## Requirement
Using the records below, find how many lines hold the word "destinations" and reply with only that number.

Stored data
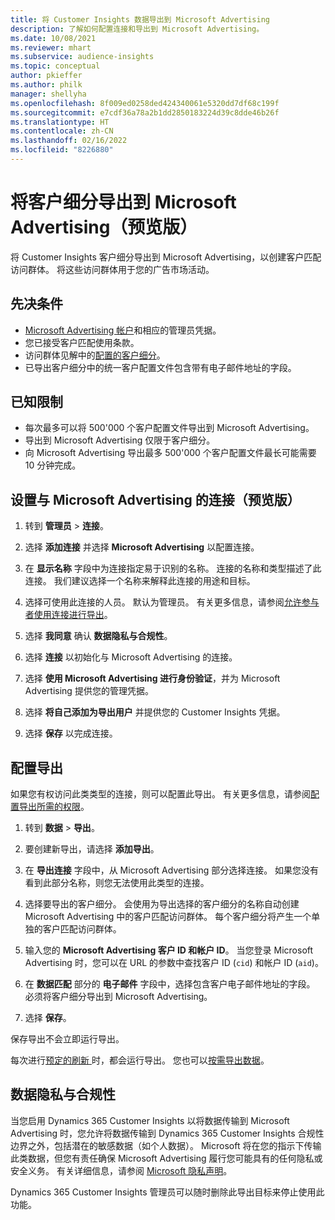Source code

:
 ```yaml
---
title: 将 Customer Insights 数据导出到 Microsoft Advertising
description: 了解如何配置连接和导出到 Microsoft Advertising。
ms.date: 10/08/2021
ms.reviewer: mhart
ms.subservice: audience-insights
ms.topic: conceptual
author: pkieffer
ms.author: philk
manager: shellyha
ms.openlocfilehash: 8f009ed0258ded424340061e5320dd7df68c199f
ms.sourcegitcommit: e7cdf36a78a2b1dd2850183224d39c8dde46b26f
ms.translationtype: HT
ms.contentlocale: zh-CN
ms.lasthandoff: 02/16/2022
ms.locfileid: "8226880"
---
```

# <a name="export-segments-to-microsoft-advertising-preview"></a>将客户细分导出到 Microsoft Advertising（预览版）

将 Customer Insights 客户细分导出到 Microsoft Advertising，以创建客户匹配访问群体。 将这些访问群体用于您的广告市场活动。

## <a name="prerequisites"></a>先决条件

-   [Microsoft Advertising 帐户](https://ads.microsoft.com/)和相应的管理员凭据。
-   您已接受客户匹配使用条款。 
-   访问群体见解中的[配置的客户细分](segments.md)。
-   已导出客户细分中的统一客户配置文件包含带有电子邮件地址的字段。

## <a name="known-limitations"></a>已知限制

- 每次最多可以将 500'000 个客户配置文件导出到 Microsoft Advertising。
- 导出到 Microsoft Advertising 仅限于客户细分。
- 向 Microsoft Advertising 导出最多 500'000 个客户配置文件最长可能需要 10 分钟完成。 


## <a name="set-up-the-connection-to-microsoft-advertising"></a>设置与 Microsoft Advertising 的连接（预览版）

1. 转到 **管理员** > **连接**。

1. 选择 **添加连接** 并选择 **Microsoft Advertising** 以配置连接。

1. 在 **显示名称** 字段中为连接指定易于识别的名称。 连接的名称和类型描述了此连接。 我们建议选择一个名称来解释此连接的用途和目标。

1. 选择可使用此连接的人员。 默认为管理员。 有关更多信息，请参阅[允许参与者使用连接进行导出](connections.md#allow-contributors-to-use-a-connection-for-exports)。

1. 选择 **我同意** 确认 **数据隐私与合规性**。

1. 选择 **连接** 以初始化与 Microsoft Advertising 的连接。

1. 选择 **使用 Microsoft Advertising 进行身份验证**，并为 Microsoft Advertising 提供您的管理凭据。

1. 选择 **将自己添加为导出用户** 并提供您的 Customer Insights 凭据。

1. 选择 **保存** 以完成连接。

## <a name="configure-an-export"></a>配置导出

如果您有权访问此类类型的连接，则可以配置此导出。 有关更多信息，请参阅[配置导出所需的权限](export-destinations.md#set-up-a-new-export)。

1. 转到 **数据** > **导出**。

1. 要创建新导出，请选择 **添加导出**。

1. 在 **导出连接** 字段中，从 Microsoft Advertising 部分选择连接。 如果您没有看到此部分名称，则您无法使用此类型的连接。

1. 选择要导出的客户细分。 会使用为导出选择的客户细分的名称自动创建 Microsoft Advertising 中的客户匹配访问群体。 每个客户细分将产生一个单独的客户匹配访问群体。 

1. 输入您的 **Microsoft Advertising 客户 ID 和帐户 ID**。 当您登录 Microsoft Advertising 时，您可以在 URL 的参数中查找客户 ID (`cid`) 和帐户 ID (`aid`)。

1. 在 **数据匹配** 部分的 **电子邮件** 字段中，选择包含客户电子邮件地址的字段。 必须将客户细分导出到 Microsoft Advertising。

1. 选择 **保存**。

保存导出不会立即运行导出。

每次进行[预定的刷新 ](system.md#schedule-tab)时，都会运行导出。 您也可以[按需导出数据](export-destinations.md#run-exports-on-demand)。 


## <a name="data-privacy-and-compliance"></a>数据隐私与合规性

当您启用 Dynamics 365 Customer Insights 以将数据传输到 Microsoft Advertising 时，您允许将数据传输到 Dynamics 365 Customer Insights 合规性边界之外，包括潜在的敏感数据（如个人数据）。 Microsoft 将在您的指示下传输此类数据，但您有责任确保 Microsoft Advertising 履行您可能具有的任何隐私或安全义务。 有关详细信息，请参阅 [Microsoft 隐私声明](https://go.microsoft.com/fwlink/?linkid=396732)。

Dynamics 365 Customer Insights 管理员可以随时删除此导出目标来停止使用此功能。

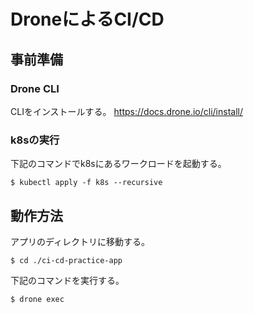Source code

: # DroneによるCI/CD
## 事前準備

### Drone CLI
CLIをインストールする。
https://docs.drone.io/cli/install/

### k8sの実行
下記のコマンドでk8sにあるワークロードを起動する。
```
$ kubectl apply -f k8s --recursive
```

## 動作方法
アプリのディレクトリに移動する。
```
$ cd ./ci-cd-practice-app
```

下記のコマンドを実行する。
```
$ drone exec
```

## Response to the exercise
2